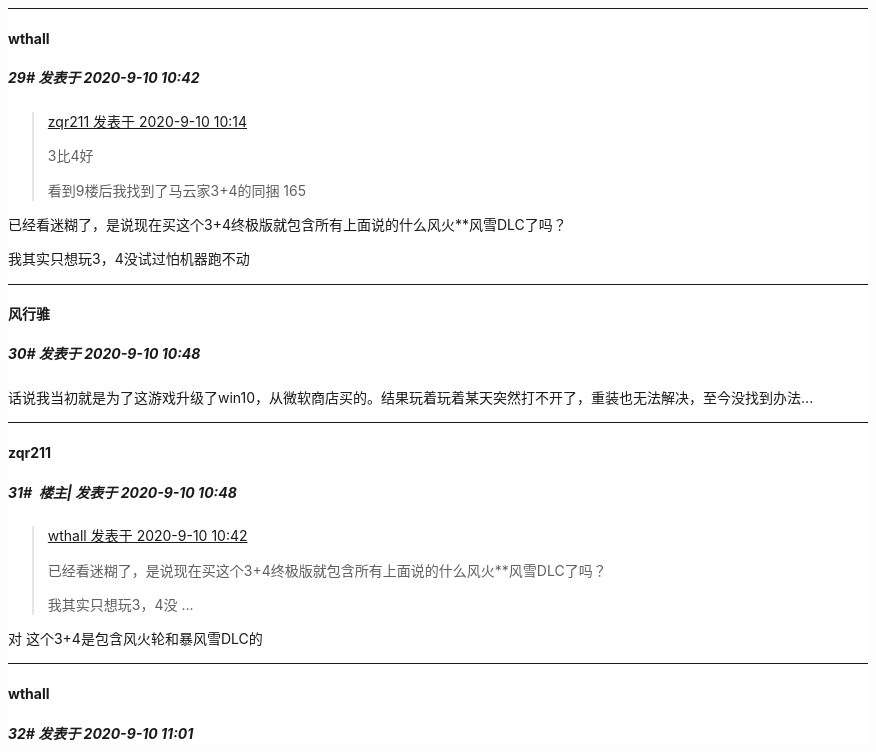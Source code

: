 



*****

####  wthall  
##### 29#       发表于 2020-9-10 10:42



<blockquote><a href="httphttps://bbs.saraba1st.com/2b/forum.php?mod=redirect&amp;goto=findpost&amp;pid=48694029&amp;ptid=1959137" target="_blank">zqr211 发表于 2020-9-10 10:14</a>

3比4好 


看到9楼后我找到了马云家3+4的同捆 165 </blockquote>
已经看迷糊了，是说现在买这个3+4终极版就包含所有上面说的什么风火**风雪DLC了吗？

我其实只想玩3，4没试过怕机器跑不动







*****

####  风行骓  
##### 30#       发表于 2020-9-10 10:48




话说我当初就是为了这游戏升级了win10，从微软商店买的。结果玩着玩着某天突然打不开了，重装也无法解决，至今没找到办法...







*****

####  zqr211  
##### 31#         楼主| 发表于 2020-9-10 10:48



<blockquote><a href="httphttps://bbs.saraba1st.com/2b/forum.php?mod=redirect&amp;goto=findpost&amp;pid=48694316&amp;ptid=1959137" target="_blank">wthall 发表于 2020-9-10 10:42</a>

已经看迷糊了，是说现在买这个3+4终极版就包含所有上面说的什么风火**风雪DLC了吗？

我其实只想玩3，4没 ...</blockquote>
对 这个3+4是包含风火轮和暴风雪DLC的







*****

####  wthall  
##### 32#       发表于 2020-9-10 11:01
+ + + +
**Brief:** Copy exactly. Start at the line containing "对 这个3+4是包含风火轮和暴风雪DLC的" and continue through the last line of the records.

**Output for this task:**
对 这个3+4是包含风火轮和暴风雪DLC的







*****

####  wthall  
##### 32#       发表于 2020-9-10 11:01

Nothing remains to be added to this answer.